Was stimmt, ist, daß sexueller Mißbrauch von Kindern / Jugendlichen mit Manipulation einhergeht. Was für mich nie nachvollziehbar war, ist die Verehrung, die Michael Jackson bei den Leuten hatte - auch bei den Opfern - völlig unabhängig von den Vorfällen. Aber für mich ist Verehrung für jemanden Konkreten immer schon fremd gewesen. So gesehen ist das nicht so ausschlaggebend.

Völlig klar ist, daß jemand - auch Erwachsene - in Situationen geraten, in denen die Macht der Situation stärker ist als jede eigene Entscheidung. Das ist normal und die Psychologie hat das zu 100 Prozent nachgewiesen.

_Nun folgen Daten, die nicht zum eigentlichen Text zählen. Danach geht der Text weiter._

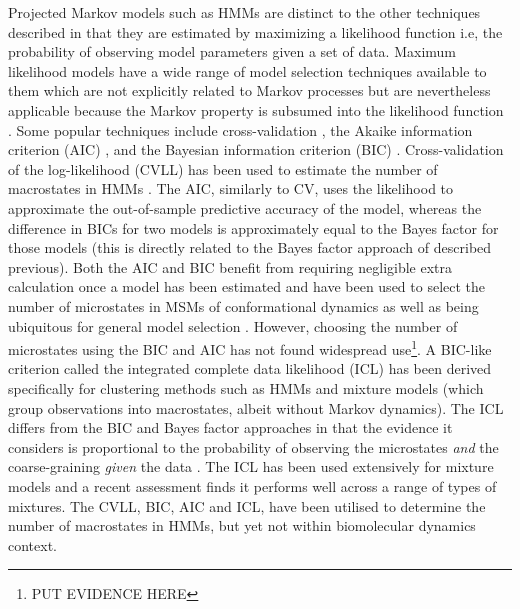 Projected Markov models such as HMMs are distinct to the other techniques described in that they are estimated by maximizing a likelihood function \cite{wuProjectedMetastableMarkov2015, noeProjectedHiddenMarkov2013a} i.e, the probability of observing model parameters given a set of data.  Maximum likelihood models have a wide range of model selection techniques available to them which are not explicitly related to Markov processes but are nevertheless applicable because the Markov property is subsumed into the likelihood function \cite[chapter 7]{friedman2001elements}\cite{milliganExaminationProceduresDetermining1985, mclachlanFiniteMixtureModels2000}.  Some popular techniques include cross-validation \cite{arlotSurveyCrossvalidationProcedures2009}, the Akaike information criterion (AIC) \cite{akaikeInformationTheoryExtension1998}, and the  Bayesian information criterion (BIC) \cite{schwarzEstimatingDimensionModel1978a}. Cross-validation of the log-likelihood (CVLL) has been used to estimate the number of macrostates in HMMs \cite{celeuxSelectingHiddenMarkov2008}. The AIC, similarly to CV, uses the likelihood to approximate the out-of-sample predictive accuracy of the model, whereas the difference in BICs for two models is approximately equal to the Bayes factor for those models (this is directly related to the Bayes factor approach of \cite{bacalladoBayesianComparisonMarkov2009a} described previous). Both the AIC and BIC benefit from requiring negligible extra calculation once a model has been estimated and have been used to select the number of microstates in MSMs of conformational dynamics \cite{mcgibbonStatisticalModelSelection2014a} as well as being ubiquitous for general model selection \cite[chapter 7]{friedman2001elements}. However, choosing the number of microstates using the BIC and AIC has not found widespread use\footnote{PUT EVIDENCE HERE}. A BIC-like criterion called the integrated complete data likelihood (ICL) \cite{biernackiAssessingMixtureModel2000a} has been derived specifically for clustering methods such as HMMs and mixture models \cite{mclachlanFiniteMixtureModels2000} (which  group observations into macrostates, albeit without Markov dynamics). The ICL differs from the BIC and Bayes factor approaches in that the evidence it considers is proportional to the probability of observing the microstates \emph{and} the coarse-graining \emph{given} the data \cite{biernackiAssessingMixtureModel2000a,mclachlanFiniteMixtureModels2000}.  The ICL has been used extensively \cite{mclachlanFiniteMixtureModels2000} for mixture models and a recent assessment \cite{brochadoDeterminingNumberComponents2020} finds it performs well across a range of types of mixtures. The CVLL, BIC, AIC and ICL, have been utilised to determine the number of macrostates in HMMs, but yet not within biomolecular dynamics context.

Es kann sein, daß es so abgelaufen ist, wie die beiden Männer im Film es berichten. Die Wahrheit ist objektiv wohl nicht mehr festzustellen. Was aber die Wahrheit ist: Was der Film sagen will, geht in wesentlich kürzerer Zeit. Zu viele Wiederholungen schüren doch den Verdacht, daß man doch weniger zu sagen hat, als man den Anschein erwecken will.

So gesehen: Ich habe ein mieses Gefühl bei diesem Film. Und das nicht wegen der geschilderten sexuellen Details. Zu viel Dramatik.